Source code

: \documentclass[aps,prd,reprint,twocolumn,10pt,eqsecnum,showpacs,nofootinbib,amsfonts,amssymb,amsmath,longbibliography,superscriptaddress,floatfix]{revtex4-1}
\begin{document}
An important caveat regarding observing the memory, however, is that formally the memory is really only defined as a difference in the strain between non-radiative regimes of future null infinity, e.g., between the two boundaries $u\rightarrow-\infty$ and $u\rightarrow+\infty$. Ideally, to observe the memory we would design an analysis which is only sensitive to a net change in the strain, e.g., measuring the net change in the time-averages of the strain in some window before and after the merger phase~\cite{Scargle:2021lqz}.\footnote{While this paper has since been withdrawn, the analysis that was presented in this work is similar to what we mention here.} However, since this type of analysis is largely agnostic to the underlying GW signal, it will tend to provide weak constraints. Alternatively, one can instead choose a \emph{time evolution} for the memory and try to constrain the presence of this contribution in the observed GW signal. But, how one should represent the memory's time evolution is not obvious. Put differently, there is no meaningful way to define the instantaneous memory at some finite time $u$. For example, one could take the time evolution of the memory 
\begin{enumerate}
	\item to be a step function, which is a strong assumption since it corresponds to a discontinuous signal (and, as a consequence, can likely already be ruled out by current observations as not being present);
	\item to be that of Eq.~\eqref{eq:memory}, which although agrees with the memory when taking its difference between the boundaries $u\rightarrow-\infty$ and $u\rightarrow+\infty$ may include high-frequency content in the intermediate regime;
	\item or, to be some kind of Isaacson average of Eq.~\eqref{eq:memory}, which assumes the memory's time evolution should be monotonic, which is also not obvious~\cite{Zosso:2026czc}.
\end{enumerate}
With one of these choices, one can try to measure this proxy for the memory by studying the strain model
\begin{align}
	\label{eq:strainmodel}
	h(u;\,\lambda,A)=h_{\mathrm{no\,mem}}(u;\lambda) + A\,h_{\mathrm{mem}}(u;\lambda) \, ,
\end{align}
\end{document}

#### EXERCISE GOAL:
Please write out all of the records above, character for character.

#### COMPLETED EXERCISE:
Source code

: \documentclass[aps,prd,reprint,twocolumn,10pt,eqsecnum,showpacs,nofootinbib,amsfonts,amssymb,amsmath,longbibliography,superscriptaddress,floatfix]{revtex4-1}
\begin{document}
An important caveat regarding observing the memory, however, is that formally the memory is really only defined as a difference in the strain between non-radiative regimes of future null infinity, e.g., between the two boundaries $u\rightarrow-\infty$ and $u\rightarrow+\infty$. Ideally, to observe the memory we would design an analysis which is only sensitive to a net change in the strain, e.g., measuring the net change in the time-averages of the strain in some window before and after the merger phase~\cite{Scargle:2021lqz}.\footnote{While this paper has since been withdrawn, the analysis that was presented in this work is similar to what we mention here.} However, since this type of analysis is largely agnostic to the underlying GW signal, it will tend to provide weak constraints. Alternatively, one can instead choose a \emph{time evolution} for the memory and try to constrain the presence of this contribution in the observed GW signal. But, how one should represent the memory's time evolution is not obvious. Put differently, there is no meaningful way to define the instantaneous memory at some finite time $u$. For example, one could take the time evolution of the memory 
\begin{enumerate}
	\item to be a step function, which is a strong assumption since it corresponds to a discontinuous signal (and, as a consequence, can likely already be ruled out by current observations as not being present);
	\item to be that of Eq.~\eqref{eq:memory}, which although agrees with the memory when taking its difference between the boundaries $u\rightarrow-\infty$ and $u\rightarrow+\infty$ may include high-frequency content in the intermediate regime;
	\item or, to be some kind of Isaacson average of Eq.~\eqref{eq:memory}, which assumes the memory's time evolution should be monotonic, which is also not obvious~\cite{Zosso:2026czc}.
\end{enumerate}
With one of these choices, one can try to measure this proxy for the memory by studying the strain model
\begin{align}
	\label{eq:strainmodel}
	h(u;\,\lambda,A)=h_{\mathrm{no\,mem}}(u;\lambda) + A\,h_{\mathrm{mem}}(u;\lambda) \, ,
\end{align}
\end{document}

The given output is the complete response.